& Irma Sztáray, 1898
Auszüge aus Irma Sztárays Erinnerungsbuch «Aus den letzten Jahren einer Kaiserin», 1909
Auszüge aus Otto Julius Bierbaums Reisebuch «Eine empfindsame Reise im Automobil», 1903
Auszug aus J. R. R. Tolkiens Brief an seinen Sohn Christopher, 1967
Aus Walter Benjamins «Von der Sommerreise», 1911
Aus Franz Kafkas Reisetagebuch, 1911
Wladimir Iljitsch Lenin & Nadeschda Krupskaja, 1915
Auszüge aus den Briefen von Wladimir Iljitsch Lenin, 1915
Auszüge aus René Schickeles Tagebuch, 1918
Ernest Hemingways Reportage «Die Hotels in der Schweiz», 1922
Auszug aus Leni Riefenstahls «Memoiren», 1987
Auszüge aus Anderl Heckmairs «Die drei letzten Probleme der Alpen», 1949
Auszüge aus Winston Churchills Briefen, 1946
Anhang
Einleitung
Dieses Buch führt zu berühmten Schweizer Sehenswürdigkeiten: auf die Rigi, nach Bad Pfäfers, in die Via Mala, über den Gotthard, zur Eigernordwand, auf die St. Petersinsel, an die Genferseeufer. Es führt aber auch zu Orten und in Gegenden, die immer noch (oder wieder) eher abseits der touristischen Hauptrouten liegen: in die Uhrmacherstadt Le Locle, über den Splügenpass, nach Chamby im Waadtland, in die ärmlicheren Viertel von Genf, über den Griesgletscher, an den Badestrand von Gandria. Die Begleitung auf diesen Reisen könnte exquisiter nicht sein: 35 ausgewählte Persönlichkeiten führen uns kreuz und quer durch die Schweiz. Ihnen gemeinsam sind zwei Dinge: Sie sind (oder waren zu ihrer Zeit) Berühmtheiten, gefeiert in ihren jeweiligen Bereichen – Literatur, Musik, Malerei, Architektur, Philosophie, Fotografie, Film, Sport und Politik. Und sie sind keine gebürtigen Schweizer, Schweizerinnen, sondern kamen aus dem nahen oder fernen Ausland. Diese Reisenden haben sich die Schweiz ganz genau angesehen, wobei das Spektrum der Reaktionen von Verzückung bis Hass so ziemlich alle denkbaren Gefühle umfasst.
Kometenbahnen
«In der Schweiz», schreibt der russische Autor Michail Schischkin in seinem Lese- und Wanderbuch Auf den Spuren von Byron und Tolstoi (2012), «haben sich auf den seltsamsten Wegen Schicksale und Bücher, Gedanken und Welten gekreuzt. Was könnte also den dämonischen Romantiker Byron und den grossen Lehrmeister Tolstoi verbinden? Beide waren sie 28 Jahre alt, als sie an den Genfersee kamen. Und beide gingen sie in die Berge wandern, liefen die genau gleiche Strecke von Montreux über den Col de Jaman ins Simmental, von dort nach Interlaken und Grindelwald. Sie liessen ihren Blick über dieselben Berggipfel schweifen, traten vielleicht auf dieselben Steine, übernachteten vermutlich in denselben Häusern, ruhten sich im Schatten derselben Bäume aus. Und beide schrieben ein Tagebuch, von deren Eintragungen ein direkter Weg zu ihren späteren Texten führt.»

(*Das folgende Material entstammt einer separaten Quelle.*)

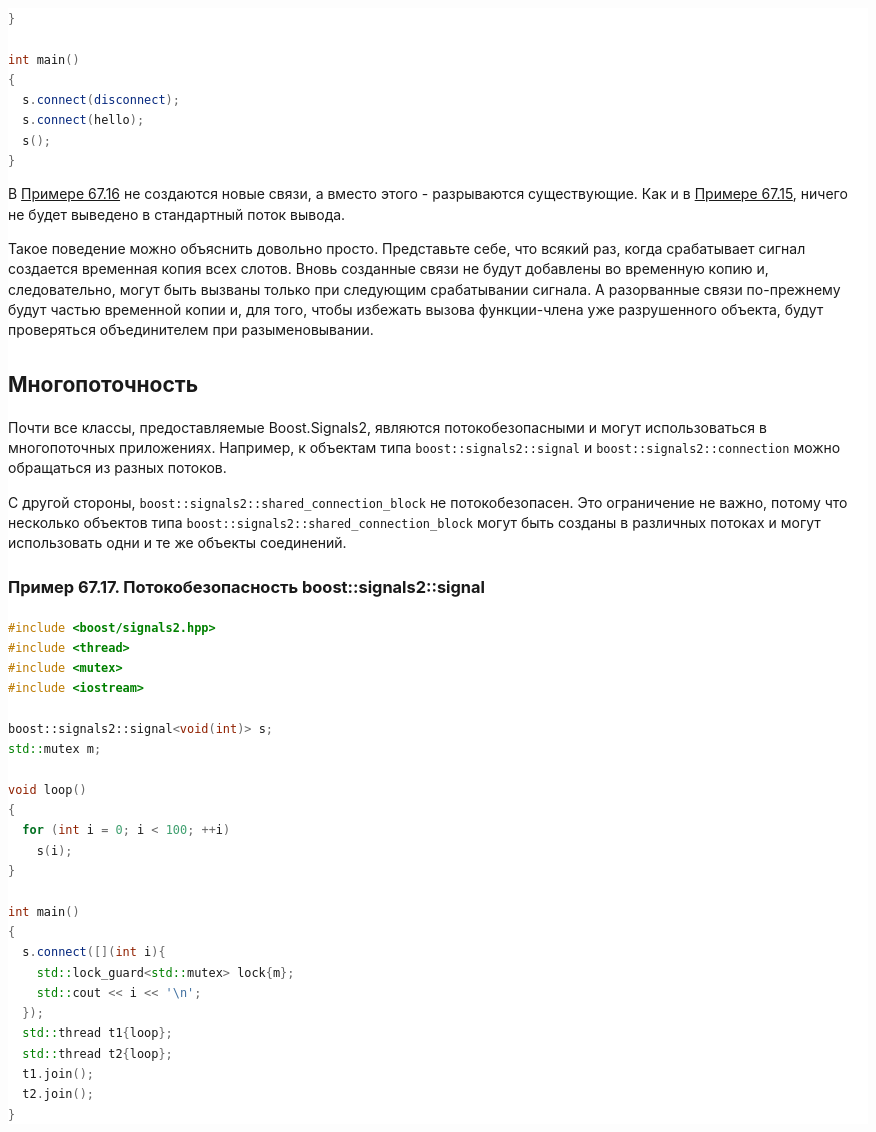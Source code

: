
 ```cpp
}

int main()
{
  s.connect(disconnect);
  s.connect(hello);
  s();
}
```

В [Примере 67.16](#ex.signals2_16) не создаются новые связи, а вместо этого - разрываются существующие. Как и в [Примере 67.15](#ex.signals2_15), ничего не будет выведено в стандартный поток вывода.

Такое поведение можно объяснить довольно просто. Представьте себе, что всякий раз, когда срабатывает сигнал создается временная копия всех слотов. Вновь созданные связи не будут добавлены во временную копию и, следовательно, могут быть вызваны только при следующим срабатывании сигнала. А разорванные связи по-прежнему будут частью временной копии и, для того, чтобы избежать вызова функции-члена уже разрушенного объекта, будут проверяться объединителем при разыменовывании.

<a id="multithreading"></a>
## Многопоточность

Почти все классы, предоставляемые Boost.Signals2, являются потокобезопасными и могут использоваться в многопоточных приложениях. Например, к объектам типа `boost::signals2::signal` и `boost::signals2::connection` можно обращаться из разных потоков.

С другой стороны, `boost::signals2::shared_connection_block` не потокобезопасен. Это ограничение не важно, потому что несколько объектов типа `boost::signals2::shared_connection_block` могут быть созданы в различных потоках и могут использовать одни и те же объекты соединений.

<a id="ex.signals2_17"></a>
### Пример 67.17. Потокобезопасность boost::signals2::signal

```cpp
#include <boost/signals2.hpp>
#include <thread>
#include <mutex>
#include <iostream>

boost::signals2::signal<void(int)> s;
std::mutex m;

void loop()
{
  for (int i = 0; i < 100; ++i)
    s(i);
}

int main()
{
  s.connect([](int i){
    std::lock_guard<std::mutex> lock{m};
    std::cout << i << '\n';
  });
  std::thread t1{loop};
  std::thread t2{loop};
  t1.join();
  t2.join();
}
```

Fährten aufnehmen, Verbindungslinien suchen im Raum – die Theoretikerin Doreen Massey drückt dieselbe Idee mit anderen Worten aus: «Perhaps we could imagine space as a simultaneity of stories-so-far», vielleicht können wir uns Raum vorstellen als eine Gleichzeitigkeit von (allen) bisherigen Geschichten, schlägt sie vor. Durch die Bewegungen von Menschen, Ideen und Objekten wird ein Raum – zum Beispiel ein Land – immer neu geschaffen. Diese ziehen ihre Bahnen («trajectories» nennt Massey das), und dabei entstehen Überschneidungen und Knotenpunkte und immer wieder neue, überraschende Situationen.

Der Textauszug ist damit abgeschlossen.